Saved entries
● ● ●

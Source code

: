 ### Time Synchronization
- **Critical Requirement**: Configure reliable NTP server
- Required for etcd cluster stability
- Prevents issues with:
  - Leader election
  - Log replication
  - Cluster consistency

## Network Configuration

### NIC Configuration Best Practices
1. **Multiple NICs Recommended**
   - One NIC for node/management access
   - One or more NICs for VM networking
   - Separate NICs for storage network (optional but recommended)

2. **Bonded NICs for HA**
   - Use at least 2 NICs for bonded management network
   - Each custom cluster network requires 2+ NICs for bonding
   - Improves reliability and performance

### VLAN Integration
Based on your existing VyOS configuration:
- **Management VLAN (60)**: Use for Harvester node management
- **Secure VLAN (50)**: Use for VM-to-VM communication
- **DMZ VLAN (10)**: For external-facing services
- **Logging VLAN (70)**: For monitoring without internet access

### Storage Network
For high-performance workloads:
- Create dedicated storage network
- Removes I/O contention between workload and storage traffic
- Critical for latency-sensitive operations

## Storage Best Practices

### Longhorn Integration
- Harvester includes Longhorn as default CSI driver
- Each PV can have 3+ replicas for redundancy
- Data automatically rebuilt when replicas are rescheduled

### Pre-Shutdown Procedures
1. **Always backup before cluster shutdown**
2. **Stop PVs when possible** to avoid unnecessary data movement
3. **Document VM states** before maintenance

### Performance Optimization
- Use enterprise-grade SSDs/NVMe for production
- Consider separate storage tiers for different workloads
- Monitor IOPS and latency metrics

● ● ●

From the line holding "- **Logging VLAN" to the last line of the data above, copy every line exactly and include nothing more.

● TASK OUTPUT:
- **Logging VLAN (70)**: For monitoring without internet access

### Storage Network
For high-performance workloads:
- Create dedicated storage network
- Removes I/O contention between workload and storage traffic
- Critical for latency-sensitive operations

## Storage Best Practices

### Longhorn Integration
- Harvester includes Longhorn as default CSI driver
- Each PV can have 3+ replicas for redundancy
- Data automatically rebuilt when replicas are rescheduled

### Pre-Shutdown Procedures
1. **Always backup before cluster shutdown**
2. **Stop PVs when possible** to avoid unnecessary data movement
3. **Document VM states** before maintenance

### Performance Optimization
- Use enterprise-grade SSDs/NVMe for production
- Consider separate storage tiers for different workloads
- Monitor IOPS and latency metrics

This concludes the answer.